CHAPTER 3 GLOBAL MODELS OF MEAN SEA SURFACE AND GRAVITY

3.5 Computation and Analysis of Global Gravity Anomaly Model

To evaluate the accuracy of the NCTU01 gravity grid, we made comparison between the predicted and shipborne gravity anomalies in 12 areas in the world oceans (see Table 3.1 for the boundaries). These shipborne gravity data are from the National Geophysical Data Center. The corresponding ship tracks are shown in Figure 3.4. The 12 areas are so selected that deep and shallow waters, and low and high latitudes are covered in the comparison. The comparing procedure and the adjustment of shipborne gravity data were detailed in Hwang et al. (1998). Briefly, long wavelength biases in the shipborne gravity anomalies were first adjusted using altimetry-derived gravity anomalies. A pointwise comparison was then made for the adjusted shipborne gravity anomalies. Table 3.4 shows the result of the comparison.

In Table 3.4, the gravity grid from Hwang et al. (1998) is also compared. It has been shown that the gravity grid of Hwang et al. (1998) has a better accuracy than that of Sandwell and Smith’s (1997). As shown in Table 3.4, the accuracy of the current gravity grid has indeed improved over the gravity grid of Hwang et al. (1998). The improvement is most dramatic in the deep oceans such as the East Pacific Rise. In the Caribbean Sea, the improvement is also significant. Other areas with significant improvements are the Ross Sea and Kerguelen Plateau, which are situated in the Antarctica. In general, large difference between predicted and shipborne gravity anomalies may be due to either or both of the following reasons: (1) bad altimeter data quality, including data scarcity, and (2) large gravity signatures, for example, in areas with trenches and seamounts. The largest difference in the Fiji Plateau and then the Mediterranean Sea should be attributed to the first reason. Due to possibly bad

tide correction and contamination of altimeter waveforms by land mass and reefs, the predicted gravity anomalies in the Fiji Plateau are not expected to be in good quality.

A recent detailed analysis of errors in altimeter-derived gravity anomalies is given by Trimmer et al. (2001).

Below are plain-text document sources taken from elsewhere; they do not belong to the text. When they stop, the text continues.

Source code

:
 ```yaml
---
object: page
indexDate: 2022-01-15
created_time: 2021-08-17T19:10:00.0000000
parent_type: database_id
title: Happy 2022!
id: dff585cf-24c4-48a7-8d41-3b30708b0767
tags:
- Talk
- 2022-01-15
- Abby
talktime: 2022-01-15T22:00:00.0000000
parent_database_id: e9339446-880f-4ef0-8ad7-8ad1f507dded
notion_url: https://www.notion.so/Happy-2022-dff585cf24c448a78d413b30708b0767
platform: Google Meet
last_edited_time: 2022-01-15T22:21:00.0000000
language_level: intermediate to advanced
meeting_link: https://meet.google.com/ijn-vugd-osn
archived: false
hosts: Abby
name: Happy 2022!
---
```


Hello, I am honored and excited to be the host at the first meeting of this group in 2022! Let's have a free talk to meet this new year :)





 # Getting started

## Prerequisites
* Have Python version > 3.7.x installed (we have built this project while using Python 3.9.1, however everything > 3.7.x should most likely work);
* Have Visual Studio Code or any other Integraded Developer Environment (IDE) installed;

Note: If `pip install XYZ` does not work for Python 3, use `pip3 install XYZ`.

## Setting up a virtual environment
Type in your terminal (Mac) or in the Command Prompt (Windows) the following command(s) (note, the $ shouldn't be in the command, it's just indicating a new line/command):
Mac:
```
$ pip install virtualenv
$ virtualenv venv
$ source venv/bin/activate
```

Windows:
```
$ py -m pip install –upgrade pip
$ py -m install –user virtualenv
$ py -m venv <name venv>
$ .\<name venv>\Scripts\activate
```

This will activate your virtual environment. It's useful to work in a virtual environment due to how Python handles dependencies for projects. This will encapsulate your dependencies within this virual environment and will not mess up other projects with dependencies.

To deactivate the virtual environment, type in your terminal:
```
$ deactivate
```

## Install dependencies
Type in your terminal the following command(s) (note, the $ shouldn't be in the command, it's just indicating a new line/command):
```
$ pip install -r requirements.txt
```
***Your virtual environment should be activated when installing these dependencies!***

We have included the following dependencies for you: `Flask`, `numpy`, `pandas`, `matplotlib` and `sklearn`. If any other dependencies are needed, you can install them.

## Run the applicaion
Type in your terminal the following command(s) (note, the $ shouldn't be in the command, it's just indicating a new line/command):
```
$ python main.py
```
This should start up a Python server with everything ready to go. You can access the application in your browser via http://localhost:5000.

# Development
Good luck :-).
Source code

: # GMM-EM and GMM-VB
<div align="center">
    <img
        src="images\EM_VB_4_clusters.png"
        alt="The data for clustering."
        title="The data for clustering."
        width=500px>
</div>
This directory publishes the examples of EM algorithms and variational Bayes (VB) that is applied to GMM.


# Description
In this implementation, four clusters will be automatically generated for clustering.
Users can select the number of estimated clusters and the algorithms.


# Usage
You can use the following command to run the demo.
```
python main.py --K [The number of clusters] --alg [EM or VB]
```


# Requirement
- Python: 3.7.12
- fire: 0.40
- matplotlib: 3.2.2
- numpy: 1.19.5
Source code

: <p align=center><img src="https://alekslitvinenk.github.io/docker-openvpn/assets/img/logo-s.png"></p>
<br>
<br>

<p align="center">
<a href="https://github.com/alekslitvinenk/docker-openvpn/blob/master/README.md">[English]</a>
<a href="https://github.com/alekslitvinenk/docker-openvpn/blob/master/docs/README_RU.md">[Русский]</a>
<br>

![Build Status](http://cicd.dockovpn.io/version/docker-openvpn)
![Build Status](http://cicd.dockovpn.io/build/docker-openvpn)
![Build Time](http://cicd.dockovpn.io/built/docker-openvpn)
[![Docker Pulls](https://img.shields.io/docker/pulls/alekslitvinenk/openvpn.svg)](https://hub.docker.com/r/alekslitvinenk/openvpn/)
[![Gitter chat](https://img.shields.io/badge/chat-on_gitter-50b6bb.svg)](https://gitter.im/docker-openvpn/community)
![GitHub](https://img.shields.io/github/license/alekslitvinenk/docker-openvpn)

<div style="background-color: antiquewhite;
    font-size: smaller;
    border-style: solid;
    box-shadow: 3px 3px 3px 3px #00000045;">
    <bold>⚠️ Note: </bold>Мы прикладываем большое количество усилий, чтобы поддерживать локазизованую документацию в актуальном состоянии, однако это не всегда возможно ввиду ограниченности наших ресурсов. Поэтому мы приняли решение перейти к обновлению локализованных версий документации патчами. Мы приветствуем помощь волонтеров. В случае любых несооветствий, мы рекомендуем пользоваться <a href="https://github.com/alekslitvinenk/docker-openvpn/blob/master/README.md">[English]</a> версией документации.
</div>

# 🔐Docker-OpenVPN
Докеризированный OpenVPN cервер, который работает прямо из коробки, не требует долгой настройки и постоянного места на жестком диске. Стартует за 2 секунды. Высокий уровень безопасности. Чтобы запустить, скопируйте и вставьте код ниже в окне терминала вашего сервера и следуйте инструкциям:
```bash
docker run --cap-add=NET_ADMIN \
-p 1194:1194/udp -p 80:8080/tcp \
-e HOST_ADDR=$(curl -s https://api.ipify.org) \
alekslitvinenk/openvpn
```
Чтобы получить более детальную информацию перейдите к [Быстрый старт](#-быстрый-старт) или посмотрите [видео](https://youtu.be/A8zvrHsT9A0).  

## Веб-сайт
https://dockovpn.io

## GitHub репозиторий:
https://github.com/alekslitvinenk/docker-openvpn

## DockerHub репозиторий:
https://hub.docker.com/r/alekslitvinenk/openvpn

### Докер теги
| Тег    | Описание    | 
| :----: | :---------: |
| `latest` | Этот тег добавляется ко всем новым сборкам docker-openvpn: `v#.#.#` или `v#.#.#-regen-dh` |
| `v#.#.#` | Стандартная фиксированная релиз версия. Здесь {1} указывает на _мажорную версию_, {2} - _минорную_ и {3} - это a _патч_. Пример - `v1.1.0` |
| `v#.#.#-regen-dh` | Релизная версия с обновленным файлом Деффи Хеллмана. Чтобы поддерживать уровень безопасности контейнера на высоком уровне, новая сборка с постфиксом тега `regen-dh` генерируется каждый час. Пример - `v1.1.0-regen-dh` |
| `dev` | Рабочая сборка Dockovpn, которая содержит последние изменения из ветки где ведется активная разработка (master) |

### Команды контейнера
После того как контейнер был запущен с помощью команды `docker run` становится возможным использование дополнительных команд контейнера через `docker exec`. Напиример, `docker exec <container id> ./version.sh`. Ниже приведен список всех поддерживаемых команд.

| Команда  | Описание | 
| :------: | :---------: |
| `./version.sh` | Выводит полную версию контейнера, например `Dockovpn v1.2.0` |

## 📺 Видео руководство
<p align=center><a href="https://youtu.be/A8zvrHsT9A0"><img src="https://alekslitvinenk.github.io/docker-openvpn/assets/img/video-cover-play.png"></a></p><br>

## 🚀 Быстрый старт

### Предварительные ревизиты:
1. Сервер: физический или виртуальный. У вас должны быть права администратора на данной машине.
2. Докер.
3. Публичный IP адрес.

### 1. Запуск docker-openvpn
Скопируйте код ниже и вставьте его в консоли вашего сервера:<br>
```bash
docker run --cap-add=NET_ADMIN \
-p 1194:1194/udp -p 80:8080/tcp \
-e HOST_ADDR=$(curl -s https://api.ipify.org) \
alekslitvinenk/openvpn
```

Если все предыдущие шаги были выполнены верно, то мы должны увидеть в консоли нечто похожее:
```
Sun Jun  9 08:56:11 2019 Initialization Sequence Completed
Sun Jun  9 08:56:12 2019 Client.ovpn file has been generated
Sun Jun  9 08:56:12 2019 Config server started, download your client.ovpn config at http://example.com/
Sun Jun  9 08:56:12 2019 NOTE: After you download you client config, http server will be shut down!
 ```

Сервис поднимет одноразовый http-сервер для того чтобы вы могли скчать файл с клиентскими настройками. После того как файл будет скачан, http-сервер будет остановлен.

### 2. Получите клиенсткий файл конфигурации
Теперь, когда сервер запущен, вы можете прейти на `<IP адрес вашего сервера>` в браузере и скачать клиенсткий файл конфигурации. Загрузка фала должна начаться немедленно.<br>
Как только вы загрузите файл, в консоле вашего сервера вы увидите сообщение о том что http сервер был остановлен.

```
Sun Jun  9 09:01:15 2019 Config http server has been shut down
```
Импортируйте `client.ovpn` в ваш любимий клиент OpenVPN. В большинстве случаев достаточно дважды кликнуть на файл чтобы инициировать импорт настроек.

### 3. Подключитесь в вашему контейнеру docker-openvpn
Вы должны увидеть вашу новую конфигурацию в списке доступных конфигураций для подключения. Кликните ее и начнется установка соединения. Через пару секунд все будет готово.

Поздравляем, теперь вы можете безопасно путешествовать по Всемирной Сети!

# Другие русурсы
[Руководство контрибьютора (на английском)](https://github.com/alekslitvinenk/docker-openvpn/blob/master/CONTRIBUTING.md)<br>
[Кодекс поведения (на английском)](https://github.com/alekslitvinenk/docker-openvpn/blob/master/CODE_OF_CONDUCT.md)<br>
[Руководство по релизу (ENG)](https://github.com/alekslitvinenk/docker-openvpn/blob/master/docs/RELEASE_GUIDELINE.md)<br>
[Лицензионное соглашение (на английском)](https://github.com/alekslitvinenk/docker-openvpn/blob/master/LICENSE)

To have a dramatic improvement of gravity accuracy in such an area, a better tide model and improved determination of SSH by retracking altimeter waveforms will be needed. Improved SSHs by wave retracking have been reported in, e.g., Anzenhofer and Shum (2001), Deng et al. (2001), and Fairhead and Green (2001).

Figure 3.4: Distributions of shipborne gravity anomalies in the 12 areas where the NCTU01 gravity anomaly grid is evaluated.

Table 3.4: RMS differences (in mgal) between predicted and shipborne gravity anomalies in 12 areas

Comparison area This work Hwang et al. (1998) Improvement

(1) Alaska Abyssal 4.887 5.168 0.281

(2) East Pacific Rise 3.057 6.786 3.729

(3) Caribbean Sea 9.840 11.399 1.559

(4) Reykjanes Ridge 5.122 5.202 0.080 (5) Sierra Leone Basin 3.678 3.688 0.010 (6) Mediterranean Sea 13.026 13.480 0.454 (7) Carlsberg Ridge 7.347 7.397 0.023 (8) Kerguelen Plateau 6.017 6.931 0.914 (9) South China Sea 8.004 8.229 0.225 (10) Mariana Trench 11.561 11.814 0.253 (11) Fiji Plateau 13.365 14.148 0.783

(12) Ross Sea 7.634 8.477 0.843

CHAPTER 4

SHALLOW-WATER ALTIMETRY GRAVITY RECOVERY: DATA PROCESSING AND

COMPARISON OF METHODS

4.1 Introduction

Satellite altimetry can be useful in coastal area, such as coastal geoid modeling and offshore geophysical explorations, see, e.g., Hwang (1997), Andersen and Knudsen (2000). Recent global altimeter-derived gravity anomaly grids by, e.g., Sandwell and Smith (1997), Andersen et al. (2001), and Hwang et al. (2002), confirm that the accuracies of estimated gravity anomalies range from 3 to 14 mgals, depending on gravity roughness, data quality and areas of comparison. These papers made their comparisons with shipborne gravity anomalies mostly in the open oceans.

Research has shown that over shallow waters, altimeter data are prone to measurement errors and errors in geophysical corrections. For example, Deng et al.

(2002) shows that within about 10 km to the coastlines, altimeter waveforms are not what the onboard tracker has expected and use of ocean mode product altimetry leads to error in range measurement. The footprint of a radiometer is also large enough to make the water vapor contents measurement near shores highly inaccurate, yielding bad wet tropospheric corrections. Large tide model errors and large wave heights, among others, add to the problem of poor quality in altimeter data over shallow waters. Worst still, there is no data on land for near-shore gravity computation and this

(for example, transforming gravity anomaly to geoid requires global integration).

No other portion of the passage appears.